Published: Wednesday, Dec. 13 2006 12:00 a.m. MST

One of the most controversial recommendations of the Iraq Study Group is that the Bush administration should enlist the aid of Iran and Syria to achieve stability in Iraq.

The bipartisan commission of nine men and one woman, co-chaired by former Secretary of State James Baker and former Congressman Lee Hamilton, concedes that this would be difficult. But it argues that to resolve conflicts a nation must engage with its enemies.

It recommends that the United States engage directly with Iran and Syria under the aegis of a yet-to-be formed "Iraq International Support Group." This would involve all the states bordering Iraq, including Iran and Syria; key regional states like Egypt and the Gulf states; the five permanent members of the United Nations Security Council and the European Union.

The proposal that the United States should engage with two of its most contentious adversaries has predictably triggered arguments pro and con in the U.S. political and foreign policy communities.

Those in favor of such a dialogue argue that neither Iran nor Syria should want a disintegrating Iraq that would destabilize the region and, therefore, should be open to new U.S. diplomatic persuasion.

Those opposed argue that the United States should not negotiate with two nations that are actively promoting violence in Iraq, that support and supply terrorists, have a long history of discord with the United States, militancy toward Israel, and one of which (Iran) is presumed working to create nuclear weapons.

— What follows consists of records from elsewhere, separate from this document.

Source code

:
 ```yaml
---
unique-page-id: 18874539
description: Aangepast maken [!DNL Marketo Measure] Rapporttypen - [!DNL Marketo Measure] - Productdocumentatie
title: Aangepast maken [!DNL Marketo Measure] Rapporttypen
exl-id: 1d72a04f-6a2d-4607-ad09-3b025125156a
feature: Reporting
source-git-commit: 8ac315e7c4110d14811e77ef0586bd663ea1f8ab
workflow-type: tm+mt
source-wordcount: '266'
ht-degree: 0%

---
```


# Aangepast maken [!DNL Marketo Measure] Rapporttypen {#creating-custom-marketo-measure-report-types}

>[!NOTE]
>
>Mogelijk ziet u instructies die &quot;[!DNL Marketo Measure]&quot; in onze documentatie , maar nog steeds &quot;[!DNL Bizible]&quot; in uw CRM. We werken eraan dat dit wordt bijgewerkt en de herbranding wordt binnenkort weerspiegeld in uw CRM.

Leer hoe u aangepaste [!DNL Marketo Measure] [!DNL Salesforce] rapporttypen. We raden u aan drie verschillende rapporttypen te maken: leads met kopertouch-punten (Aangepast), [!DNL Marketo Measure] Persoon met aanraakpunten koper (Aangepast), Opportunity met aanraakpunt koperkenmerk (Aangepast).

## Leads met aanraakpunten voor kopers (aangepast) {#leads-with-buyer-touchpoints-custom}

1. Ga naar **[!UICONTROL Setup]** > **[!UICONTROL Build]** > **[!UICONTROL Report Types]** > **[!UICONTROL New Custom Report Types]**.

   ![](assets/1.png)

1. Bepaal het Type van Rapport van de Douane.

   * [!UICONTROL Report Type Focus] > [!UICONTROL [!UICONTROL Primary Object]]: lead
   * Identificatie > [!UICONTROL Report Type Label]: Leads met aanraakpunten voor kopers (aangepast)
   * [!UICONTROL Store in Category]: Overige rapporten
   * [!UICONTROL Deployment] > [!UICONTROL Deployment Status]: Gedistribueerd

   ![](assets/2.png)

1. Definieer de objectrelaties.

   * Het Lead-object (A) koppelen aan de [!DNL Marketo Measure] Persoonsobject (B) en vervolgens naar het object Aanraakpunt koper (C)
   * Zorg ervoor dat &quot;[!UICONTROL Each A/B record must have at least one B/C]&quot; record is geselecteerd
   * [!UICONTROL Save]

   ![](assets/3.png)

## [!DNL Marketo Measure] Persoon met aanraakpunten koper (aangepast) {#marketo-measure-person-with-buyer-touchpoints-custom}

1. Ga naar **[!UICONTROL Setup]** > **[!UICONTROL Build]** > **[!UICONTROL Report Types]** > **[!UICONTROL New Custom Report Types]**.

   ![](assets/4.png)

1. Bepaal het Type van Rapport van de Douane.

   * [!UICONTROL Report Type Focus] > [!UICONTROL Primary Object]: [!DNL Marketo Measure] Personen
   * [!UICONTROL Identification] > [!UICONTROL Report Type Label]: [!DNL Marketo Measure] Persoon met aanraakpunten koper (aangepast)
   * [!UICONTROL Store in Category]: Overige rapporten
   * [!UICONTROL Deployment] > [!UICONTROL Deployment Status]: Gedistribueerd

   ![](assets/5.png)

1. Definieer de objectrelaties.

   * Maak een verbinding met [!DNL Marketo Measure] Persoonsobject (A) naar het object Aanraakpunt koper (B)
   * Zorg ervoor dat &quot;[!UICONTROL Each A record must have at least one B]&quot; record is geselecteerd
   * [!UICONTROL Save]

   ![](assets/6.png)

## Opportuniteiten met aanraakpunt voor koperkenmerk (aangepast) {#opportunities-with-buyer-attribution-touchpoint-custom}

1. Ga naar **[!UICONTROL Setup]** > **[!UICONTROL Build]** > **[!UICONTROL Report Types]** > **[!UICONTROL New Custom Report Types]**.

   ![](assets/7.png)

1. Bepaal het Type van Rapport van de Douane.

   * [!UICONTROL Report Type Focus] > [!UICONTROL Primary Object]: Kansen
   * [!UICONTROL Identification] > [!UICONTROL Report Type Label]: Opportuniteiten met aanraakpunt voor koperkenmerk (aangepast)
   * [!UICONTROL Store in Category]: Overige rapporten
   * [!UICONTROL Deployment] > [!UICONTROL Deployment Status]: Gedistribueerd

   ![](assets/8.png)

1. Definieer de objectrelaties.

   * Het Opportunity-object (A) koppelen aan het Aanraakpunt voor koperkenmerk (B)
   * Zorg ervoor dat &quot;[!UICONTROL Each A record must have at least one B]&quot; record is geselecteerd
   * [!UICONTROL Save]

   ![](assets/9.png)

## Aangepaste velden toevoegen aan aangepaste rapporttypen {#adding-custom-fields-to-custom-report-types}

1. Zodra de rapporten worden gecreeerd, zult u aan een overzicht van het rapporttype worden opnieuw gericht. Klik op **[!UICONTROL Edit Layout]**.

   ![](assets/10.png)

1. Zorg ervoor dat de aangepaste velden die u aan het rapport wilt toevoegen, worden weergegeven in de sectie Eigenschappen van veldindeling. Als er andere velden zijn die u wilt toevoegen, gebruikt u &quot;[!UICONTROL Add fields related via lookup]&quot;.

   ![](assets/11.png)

There is, however, a third option. It is for the United States to engage with Syria but not Iran. Syria is meddling in Lebanon, is hostile to Israel, but has occasionally shown itself open to constructive discussion. By contrast Iran is in the grip of extremist mullahs who are apparently permitting production of an atomic bomb and supporting Iranian President Ahmadinejad when he declares the Holocaust a myth and threatens the obliteration of Israel.

In a sense the United States would be differentiating between two egregious levels of behavior. One, in Syria's case, might be open to some moderating. The other, in the case of Iran, shows little prospect of improvement. Indeed, when ISG co-chairman James Baker met, in the course of the group's analysis, with a senior Iranian official to discuss Iraq, he was told that Iran had no interest in helping the United States out of its problems there.

One positive fallout from courting Syria but keeping Iran at a distance might be the driving of a wedge between the two and disrupting their alliance against Israel, the United States and proponents of democracy.